If this wasn’t enough, there’s her devout Catholic mother, the lack of a father, sexual abuse by her uncle, and a distorted view of sex that sees her offer it to her schoofriends through her teens and suffer the indignity of rape on the day of her brother’s wake.

This is not easy material, and even after dozens of performances Duffin is clearly affected by the experience of her extraordinary performance.

The audience doesn’t get off easily either. The girl’s mind is fragile and fractured, and Eimear McBride’s novel was written accordingly, its sentences half-finished and often making no sense, like the thoughts of an unsettled mind.

Annie Ryan’s adaptation follows the style closely, and the result is sometimes horrible to listen to (Duffin performs alone for 90 unbroken minutes).
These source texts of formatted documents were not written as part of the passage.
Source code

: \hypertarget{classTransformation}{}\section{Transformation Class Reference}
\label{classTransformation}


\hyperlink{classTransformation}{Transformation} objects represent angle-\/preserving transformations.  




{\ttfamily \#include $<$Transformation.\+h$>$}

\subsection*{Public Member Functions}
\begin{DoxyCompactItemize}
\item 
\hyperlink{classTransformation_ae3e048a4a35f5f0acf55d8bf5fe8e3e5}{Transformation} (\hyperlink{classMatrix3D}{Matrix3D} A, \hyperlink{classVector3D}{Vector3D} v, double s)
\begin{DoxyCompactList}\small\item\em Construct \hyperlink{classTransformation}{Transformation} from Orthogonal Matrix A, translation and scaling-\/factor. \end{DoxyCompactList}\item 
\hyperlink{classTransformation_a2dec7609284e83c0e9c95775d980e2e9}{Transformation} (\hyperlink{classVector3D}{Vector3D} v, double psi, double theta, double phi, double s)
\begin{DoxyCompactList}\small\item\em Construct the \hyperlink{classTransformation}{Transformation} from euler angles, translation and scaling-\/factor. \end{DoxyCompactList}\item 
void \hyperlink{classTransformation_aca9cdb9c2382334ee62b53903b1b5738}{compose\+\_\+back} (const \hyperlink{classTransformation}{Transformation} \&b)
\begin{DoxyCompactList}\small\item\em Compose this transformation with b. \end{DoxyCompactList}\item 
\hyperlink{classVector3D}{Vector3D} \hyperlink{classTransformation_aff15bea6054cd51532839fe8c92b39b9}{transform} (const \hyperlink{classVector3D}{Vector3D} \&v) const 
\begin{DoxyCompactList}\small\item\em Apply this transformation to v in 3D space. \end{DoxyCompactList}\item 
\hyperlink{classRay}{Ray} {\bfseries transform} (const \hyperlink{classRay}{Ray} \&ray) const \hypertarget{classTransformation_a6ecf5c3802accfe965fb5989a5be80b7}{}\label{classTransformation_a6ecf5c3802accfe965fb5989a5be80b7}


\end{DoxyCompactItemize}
She jumps between the girl, her brother, the mother, the uncle, friends and passers-by without warning and is occasionally difficult to follow.

Her descriptions can be graphic, the emotions accompanying them unpleasantly cold, and the picture is of a young woman whose life is in drastic need of intervention. Sadly the ending is a perhaps tragically expected one: she walks into a lake and doesn’t walk out.

But while this is a fairly unremittingly bleak evening, it remains also rather beautiful in its simplicity and emotional trauma — and while the way out seems predestined, that doesn’t make it any easier to watch when it comes.